1.         De inhoud van de bestreden beslissing

De Minister heeft het bezwaarschrift van klager gericht tegen de beslissing hem te plaatsen in de gevangenis van de penitentiaire inrichting (p.i.) Arnhem ongegrond verklaard.

2.         De feiten

Klager is sinds 1 augustus 2019 gedetineerd. Hij verbleef in het huis van bewaring (h.v.b.) van de p.i. Vught. Op 4 september 2019 is hij in gevangenis van de p.i. Arnhem geplaatst.

3.         De standpunten

3.1.      Namens klager is het beroep als volgt toegelicht. Klager wilde in de gevangenis van de p.i. Vught worden geplaatst. Hij verbleef al in de p.i. Vught en nam daar deel aan re-integratieactiviteiten en een lasopleiding. Door de plaatsing in de p.i. Arnhem moest hij daar plotseling mee stoppen. Klager wil zijn activiteiten in de p.i. Vught graag alsnog voortzetten.

Klager ontvangt regelmatig bezoek van zijn familie uit Deurne. Hij heeft er dan ook belang bij om zo dicht mogelijk bij hen gedetineerd te zijn. Zijn familie is nu 60 minuten per enkele reis onderweg. De reis brengt bovendien aanzienlijke kosten met zich mee.

De Minister had op grond van artikel 9 van de Pbw een h.v.b.-plek kunnen aanwijzen als gevangenisplek. Er was kennelijk wel voldoende plek in het h.v.b., dus klager had daar kunnen blijven.
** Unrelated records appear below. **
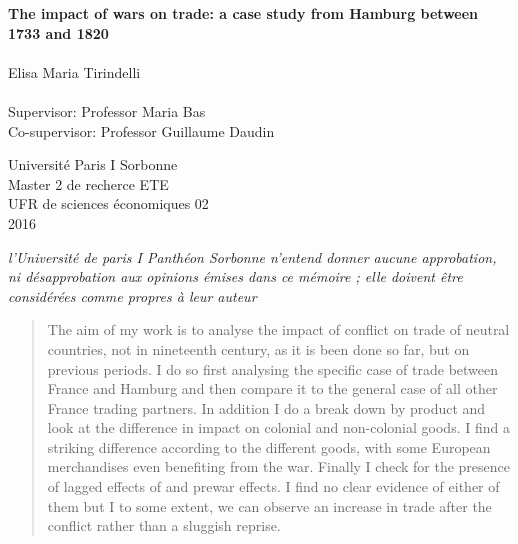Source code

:\documentclass[12pt,a4paper,titlepage]{article}
\begin{document}
\begin{titlepage}
\begin{center}
\vspace*{1cm}
 
      \vspace{0.5cm}
		\Large     
         \textbf{The impact of wars on trade: a case study from Hamburg between 1733 and 1820}\\~\\
        \vspace{2cm}
        {Elisa Maria Tirindelli}\\~\\
        {Supervisor: Professor Maria Bas}\\
        {Co-supervisor: Professor Guillaume Daudin}
        
        \vfill
        
        Université Paris I Sorbonne\\
        Master 2 de recherce ETE \\
        UFR de sciences économiques 02\\
        2016
        
\end{center}
\end{titlepage}
\begin{center}
\vspace*{\fill}
 \textit{l'Université de paris I Panthéon Sorbonne n'entend donner aucune approbation,
ni désapprobation aux opinions émises dans ce mémoire ; elle doivent être considérées comme propres à leur auteur}
\vspace{\fill}
\end{center}
\newpage

\begin{abstract}
The aim of my work is to analyse the impact of conflict on trade of neutral countries, not in nineteenth century, as it is been done so far, but on previous periods. I do so first analysing the specific case of trade between France and Hamburg and then compare it to the general case of all other France trading partners. In addition I do a break down by product and look at the difference in impact on colonial and non-colonial goods. I find a striking difference according to the different goods, with some European merchandises even benefiting from the war. Finally I check for the presence of lagged effects of and prewar effects. I find no clear evidence of either of them but I to some extent, we can observe an increase in trade after the conflict rather than a sluggish reprise. 
\end{abstract}
\end{document}
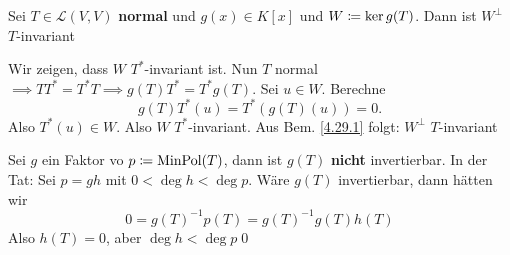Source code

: \begin{sublemma}
	Sei $ T \in \mathcal{L} (V, V) $ \textbf{normal} und $ g(x) \in K[x] $ und $ W \coloneqq \operatorname{ker} g(T) $.
	Dann ist $ W^\perp $ $ T $-invariant
\end{sublemma}
\begin{subproof*}
	Wir zeigen, dass $ W $ $ T^* $-invariant ist.
	Nun $ T $ normal $ \implies T T^* = T^*T \implies g(T)T^* = T^* g(T) $.
	Sei $ u \in W $. Berechne
	\[
		g(T) T^* (u) = T^* (g(T)(u)) = 0.
	\]
	Also $ T^*(u) \in W $.
	Also $ W $ $ T^* $-invariant.
	Aus Bem. \ref{4.29.1} folgt: $ W^\perp $ $ T $-invariant
\end{subproof*}

\begin{subnote}
	Sei $ g $ ein Faktor vo $ p \coloneqq \operatorname{Min Pol} (T) $, dann ist $ g(T) $ \textbf{nicht} invertierbar.
	In der Tat:
	Sei $ p = gh $ mit $ 0 < \deg h < \deg p $.
	Wäre $ g(T) $ invertierbar, dann hätten wir
	\[
		0 = g(T)^{-1} p(T) = g(T)^{-1} g(T) h(T)
	\]
	Also $ h(T) = 0 $, aber $ \deg h < \deg p $\qed
\end{subnote}

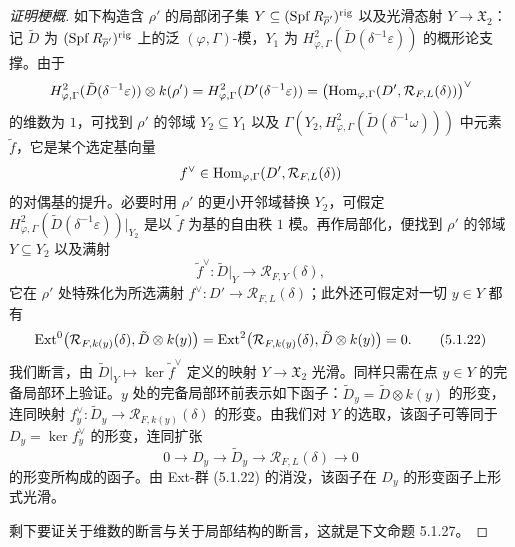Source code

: \begin{proof}[证明梗概]
如下构造含 $\rho'$ 的局部闭子集 $Y\subseteq(\operatorname{Spf} R_{\overline{\rho}'})^{\mathrm{rig}}$ 以及光滑态射 $Y\to\mathfrak{X}_2$：记 $\tilde{D}$ 为 $(\operatorname{Spf} R_{\overline{\rho}'})^{\mathrm{rig}}$ 上的泛 $(\varphi,\Gamma)$-模，$Y_1$ 为 $H^2_{\varphi,\Gamma}(\tilde{D}(\delta^{-1}\varepsilon))$ 的概形论支撑。由于
\[
H^2_{\varphi,\Gamma}(\tilde{D}(\delta^{-1}\varepsilon))\otimes k(\rho')=H^2_{\varphi,\Gamma}(D'(\delta^{-1}\varepsilon))=\bigl(\operatorname{Hom}_{\varphi,\Gamma}(D',\mathcal{R}_{F,L}(\delta))\bigr)^\vee
\]
的维数为 $1$，可找到 $\rho'$ 的邻域 $Y_2\subseteq Y_1$ 以及 $\Gamma(Y_2,H^2_{\varphi,\Gamma}(\tilde{D}(\delta^{-1}\omega)))$ 中元素 $\tilde{f}$，它是某个选定基向量
\[
f^\vee\in\operatorname{Hom}_{\varphi,\Gamma}(D',\mathcal{R}_{F,L}(\delta))
\]
的对偶基的提升。必要时用 $\rho'$ 的更小开邻域替换 $Y_2$，可假定 $H^2_{\varphi,\Gamma}(\tilde{D}(\delta^{-1}\varepsilon))|_{Y_2}$ 是以 $\tilde{f}$ 为基的自由秩 $1$ 模。再作局部化，便找到 $\rho'$ 的邻域 $Y\subseteq Y_2$ 以及满射
\[
\tilde{f}^\vee:\tilde{D}|_Y\longrightarrow\mathcal{R}_{F,Y}(\delta),
\]
它在 $\rho'$ 处特殊化为所选满射 $f^\vee:D'\to\mathcal{R}_{F,L}(\delta)$；此外还可假定对一切 $y\in Y$ 都有
\begin{equation}
\operatorname{Ext}^0\bigl(\mathcal{R}_{F,k(y)}(\delta),\tilde{D}\otimes k(y)\bigr)=\operatorname{Ext}^2\bigl(\mathcal{R}_{F,k(y)}(\delta),\tilde{D}\otimes k(y)\bigr)=0.\tag{5.1.22}
\end{equation}
我们断言，由 $\tilde{D}|_Y\mapsto\ker\tilde{f}^\vee$ 定义的映射 $Y\to\mathfrak{X}_2$ 光滑。同样只需在点 $y\in Y$ 的完备局部环上验证。$y$ 处的完备局部环前表示如下函子：$\tilde{D}_y=\tilde{D}\otimes k(y)$ 的形变，连同映射 $f^\vee_y:\tilde{D}_y\to\mathcal{R}_{F,k(y)}(\delta)$ 的形变。由我们对 $Y$ 的选取，该函子可等同于 $D_y=\ker f^\vee_y$ 的形变，连同扩张
\[
0\longrightarrow D_y\longrightarrow\tilde{D}_y\longrightarrow\mathcal{R}_{F,L}(\delta)\longrightarrow0
\]
的形变所构成的函子。由 Ext-群 (5.1.22) 的消没，该函子在 $D_y$ 的形变函子上形式光滑。

剩下要证关于维数的断言与关于局部结构的断言，这就是下文命题 5.1.27。
\end{proof}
3.2.      Namens de Minister is de bestreden beslissing als volgt toegelicht. Klager moest na zijn veroordeling vanuit het h.v.b. in een gevangenis worden geplaatst. Het h.v.b. en de gevangenis zijn (in de p.i. Vught) aparte afdelingen. Het is dus niet waar dat plekken in het h.v.b. kunnen worden opgevuld met gevangenisplekken.

Uit het selectieadvies blijkt niet dat klager re-integratieactiviteiten, waaronder een lasopleiding, heeft gevolgd. Er wordt juist aangegeven dat hij veel op zichzelf was en regelmatig activiteiten oversloeg. Uit navraag blijkt dat klager slechts op een wachtlijst voor de lasopleiding stond. In de p.i. Arnhem wordt, net als in de p.i. Vught, een ruim aanbod aan re-integratieactiviteiten aangeboden. Dit betreft weliswaar niet dezelfde opleidingen, maar klager kan wel degelijk werken aan zijn re-integratie.

Bezoekproblemen zijn inherent aan het ondergaan van detentie. Klager ontvangt wekelijks bezoek van familie en vrienden.

4.         De beoordeling

4.1.      Klager heeft bezwaar tegen zijn plaatsing in de gevangenis van de p.i. Arnhem, omdat hij daar niet kan deelnemen aan bepaalde re-integratieactiviteiten en omdat deze inrichting voor zijn bezoek uit Deurne verder weg is. Hoewel op klagers registratiekaart de p.i. Vught als vestigingsadres staat, begrijpt de beroepscommissie dat hij zal resocialiseren in (zijn geboorteplaats) Deurne. Deurne ligt (evenals Vught) in het arrondissement Oost-Brabant.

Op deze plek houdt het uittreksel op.